Someone searching for just the word “cat” would not be happy with this picture. Fortunately, the computer program decided that “A woman holding a cat” was not the proper caption for this image, but since it thinks there is a cat in the picture that becomes a legitimate keyword to include in a list of tags.
Searching For Images
While I didn’t expect to find this specific picture, I would hope that if I use basically the same words I would find something similar. I went to
Shutterstock.com, searched for “woman holding camera crowd” and got the 151 images you get using those keywords. Most are either “woman holding camera” or “woman in crowd,” not all 4 elements together. Most aren’t at all appropriate to the image I have in my minds eye.
At
iStock I only get 56 returns, but many of them are not appropriate. Some are of men with a camera. At
gettyimages.com I got 138 images that seem to have little of no relationship to what I am looking for. Then I went to
Flickr and started my search with “woman camera crowd” because I don’t think many image searchers would use that word “holding.” I got 5,983 returns. This is way more images than anyone would want to review, but most of the early returns not similar at all to the image I was looking for. When I added holding it narrowed the search to 672 images, but nothing like what I wanted.

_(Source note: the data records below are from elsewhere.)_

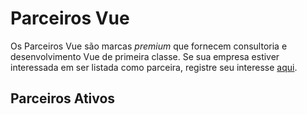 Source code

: # Parceiros Vue

Os Parceiros Vue são marcas _premium_ que fornecem consultoria e desenvolvimento Vue de primeira classe. Se sua empresa estiver interessada em ser listada como parceira, registre seu interesse [aqui](https://airtable.com/shrCQhat57SApJI2l).

## Parceiros Ativos

<community-partners-index/>
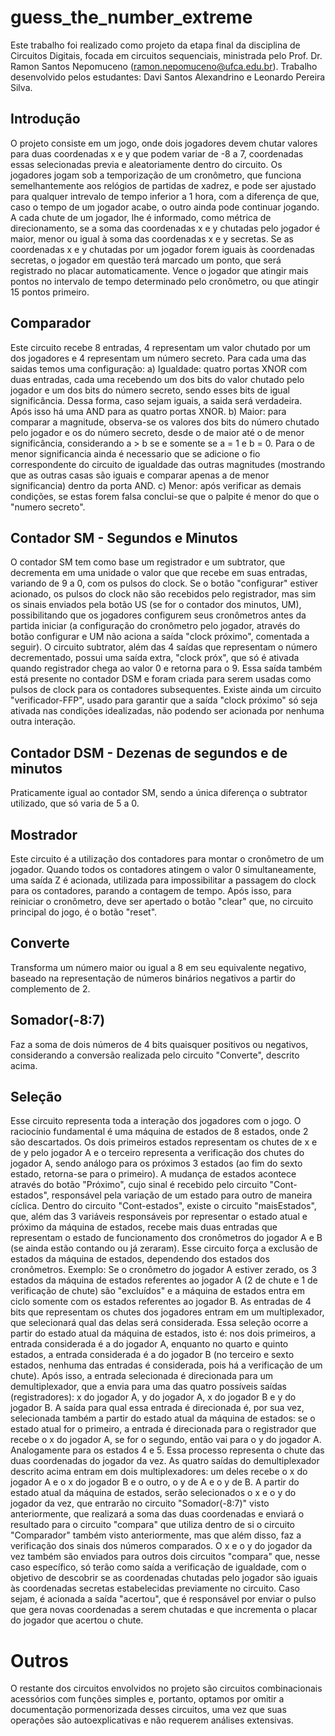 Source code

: # guess_the_number_extreme
  Este trabalho foi realizado como projeto da etapa final da disciplina de Circuitos Digitais, focada em circuitos sequenciais, ministrada pelo Prof. Dr. Ramon Santos Nepomuceno (ramon.nepomuceno@ufca.edu.br).
  Trabalho desenvolvido pelos estudantes: Davi Santos Alexandrino e Leonardo Pereira Silva.
## Introdução
  O projeto consiste em um jogo, onde dois jogadores devem chutar valores para duas coordenadas x e y que podem variar de -8 a 7, coordenadas essas selecionadas previa e aleatoriamente dentro do circuito. Os jogadores jogam sob a temporização de um cronômetro, que funciona semelhantemente aos relógios de partidas de xadrez, e pode ser ajustado para qualquer intrevalo de tempo inferior a 1 hora, com a diferença de que, caso o tempo de um jogador acabe, o outro ainda pode continuar jogando. A cada chute de um jogador, lhe é informado, como métrica de direcionamento, se a soma das coordenadas x e y chutadas pelo jogador é maior, menor ou igual à soma das coordenadas x e y secretas. 
Se as coordenadas x e y chutadas por um jogador forem iguais às coordenadas secretas, o jogador em questão terá marcado um ponto, que será registrado no placar automaticamente. 
Vence o jogador que atingir mais pontos no intervalo de tempo determinado pelo cronômetro, ou que atingir 15 pontos primeiro.

## Comparador
  Este circuito recebe 8 entradas, 4 representam um valor chutado por um dos jogadores e 4 representam um número secreto. Para cada uma das saidas temos uma configuração:
    a) Igualdade: quatro portas XNOR com duas entradas, cada uma recebendo um dos bits do valor chutado pelo jogador e um dos bits do número secreto, sendo esses bits de igual significância. Dessa forma, caso sejam iguais, a saida será verdadeira. Após isso há uma AND para as quatro portas XNOR.
    b) Maior: para comparar a magnitude, observa-se os valores dos bits do número chutado pelo jogador e os do número secreto, desde o de maior até o de menor significância, considerando a > b se e somente se a = 1 e b = 0. Para o de menor significancia ainda é necessario que se adicione o fio correspondente do circuito de igualdade das outras magnitudes (mostrando que as outras casas são iguais e comparar apenas a de menor significancia) dentro da porta AND.
    c) Menor: após verificar as demais condições, se estas forem falsa conclui-se que o palpite é menor do que o "numero secreto".

## Contador SM - Segundos e Minutos
  O contador SM tem como base um registrador e um subtrator, que decrementa em uma unidade o valor que que recebe em suas entradas, variando de 9 a 0, com os pulsos do clock. Se o botão "configurar" estiver acionado, os pulsos do clock não são recebidos pelo registrador, mas sim os sinais enviados pela botão US (se for o contador dos minutos, UM), possibilitando que os jogadores configurem seus cronômetros antes da partida iniciar (a configuração do cronômetro pelo jogador, através do botão configurar e UM não aciona a saída "clock próximo", comentada a seguir). O circuito subtrator, além das 4 saídas que representam o número decrementado, possui uma saída extra, "clock próx", que só é ativada quando registrador chega ao valor 0 e retorna para o 9. Essa saída também está presente no contador DSM e foram criada para serem usadas como pulsos de clock para os contadores subsequentes. Existe ainda um circuito "verificador-FFP", usado para garantir que a saída "clock próximo" só seja ativada nas condições idealizadas, não podendo ser acionada por nenhuma outra interação.

## Contador DSM - Dezenas de segundos e de minutos
  Praticamente igual ao contador SM, sendo a única diferença o subtrator utilizado, que só varia de 5 a 0.

## Mostrador
  Este circuito é a utilização dos contadores para montar o cronômetro de um jogador. Quando todos os contadores atingem o valor 0 simultaneamente, uma saída Z é acionada, utilizada para impossibilitar a passagem do clock para os contadores, parando a contagem de tempo. Após isso, para reiniciar o cronômetro, deve ser apertado o botão "clear" que, no circuito principal do jogo, é o botão "reset".

## Converte
  Transforma um número maior ou igual a 8 em seu equivalente negativo, baseado na representação de números binários negativos a partir do complemento de 2.

## Somador(-8:7)
  Faz a soma de dois números de 4 bits quaisquer positivos ou negativos, considerando a conversão realizada pelo circuito "Converte", descrito acima.

## Seleção
  Esse circuito representa toda a interação dos jogadores com o jogo. O raciocínio fundamental é uma máquina de estados de 8 estados, onde 2 são descartados. Os dois primeiros estados representam os chutes de x e de y pelo jogador A e o terceiro representa a verificação dos chutes do jogador A, sendo análogo para os próximos 3 estados (ao fim do sexto estado, retorna-se para o primeiro). A mudança de estados acontece através do botão "Próximo", cujo sinal é recebido pelo circuito "Cont-estados", responsável pela variação de um estado para outro de maneira cíclica. Dentro do circuito "Cont-estados", existe o circuito "maisEstados", que, além das 3 variáveis responsáveis por representar o estado atual e próximo da máquina de estados, recebe mais duas entradas que representam o estado de funcionamento dos cronômetros do jogador A e B (se ainda estão contando ou já zeraram). Esse circuito força a exclusão de estados da máquina de estados, dependendo dos estados dos cronômetros. Exemplo: Se o cronômetro do jogador A estiver zerado, os 3 estados da máquina de estados referentes ao jogador A (2 de chute e 1 de verificação de chute) são "excluídos" e a máquina de estados entra em ciclo somente com os estados referentes ao jogador B.
  As entradas de 4 bits que representam os chutes dos jogadores entram em um multiplexador, que selecionará qual das delas será considerada. Essa seleção ocorre a partir do estado atual da máquina de estados, isto é: nos dois primeiros, a entrada considerada é a do jogador A, enquanto no quarto e quinto estados, a entrada considerada é a do jogador B (no terceiro e sexto estados, nenhuma das entradas é considerada, pois há a verificação de um chute). Após isso, a entrada selecionada é direcionada para um demultiplexador, que a envia para uma das quatro possíveis saídas (registradores): x do jogador A, y do jogador A, x do jogador B e y do jogador B. A saída para qual essa entrada é direcionada é, por sua vez, selecionada também a partir do estado atual da máquina de estados: se o estado atual for o primeiro, a entrada é direcionada para o registrador que recebe o x do jogador A, se for o segundo, então vai para o y do jogador A. Analogamente para os estados 4 e 5. Essa processo representa o chute das duas coordenadas do jogador da vez.
  As quatro saídas do demultiplexador descrito acima entram em dois multiplexadores: um deles recebe o x do jogador A e o x do jogador B e o outro, o y de A e o y de B. A partir do estado atual da máquina de estados, serão selecionados o x e o y do jogador da vez, que entrarão no circuito "Somador(-8:7)" visto anteriormente, que realizará a soma das duas coordenadas e enviará o resultado para o circuito "compara" que utiliza dentro de si o circuito "Comparador" também visto anteriormente, mas que além disso, faz a verificação dos sinais dos números comparados. O x e o y do jogador da vez também são enviados para outros dois circuitos "compara" que, nesse caso específico, só terão como saída a verificação de igualdade, com o objetivo de descobrir se as coordenadas chutadas pelo jogador são iguais às coordenadas secretas estabelecidas previamente no circuito. Caso sejam, é acionada a saída "acertou", que é responsável por enviar o pulso que gera novas coordenadas a serem chutadas e que incrementa o placar do jogador que acertou o chute.

# Outros
  O restante dos circuitos envolvidos no projeto são circuitos combinacionais acessórios com funções simples e, portanto, optamos por omitir a documentação pormenorizada desses circuitos, uma vez que suas operações são autoexplicativas e não requerem análises extensivas.
  
  
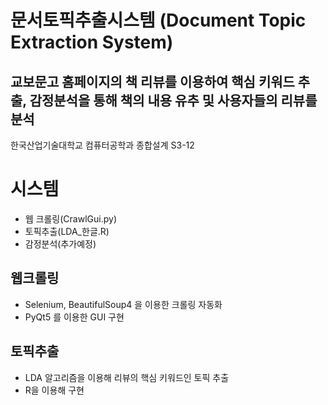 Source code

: # 문서토픽추출시스템 (Document Topic Extraction System)
## 교보문고 홈페이지의 책 리뷰를 이용하여 핵심 키워드 추출, 감정분석을 통해 책의 내용 유추 및 사용자들의 리뷰를 분석
한국산업기술대학교 컴퓨터공학과 종합설계 S3-12





# 시스템
  - 웹 크롤링(CrawlGui.py)
  - 토픽추출(LDA_한글.R)
  - 감정분석(추가예정)


## 웹크롤링 
  - Selenium, BeautifulSoup4 을 이용한 크롤링 자동화 
  - PyQt5 를 이용한 GUI 구현

## 토픽추출 
  - LDA 알고리즘을 이용해 리뷰의 핵심 키워드인 토픽 추출 
  - R을 이용해 구현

Also it seems to me that “brown” is just as dominate a color as “purple” in the original picture. Flickr allows me to easily narrow the search for those dominant colors, but using either color did not narrow the search in any useful way. I also get a lot of pictures that either had no camera, or no crowd in the picture.
Finally I went to
images.google.com and
images.bing.com. The results in both these searches were even more disappointing.
The key is not in just writing generic captions for pictures you’ve found, or have in hand. The key is finding pictures among a host of other images of wide ranging quality and relevancy that legitimately use the same words to describe their elements.
If this is the best technology has to offer it will be a long time before there is likely to be anything that will those searching the Internet for images narrow their searches and a long time before customers stop needing editors to help them find useful images.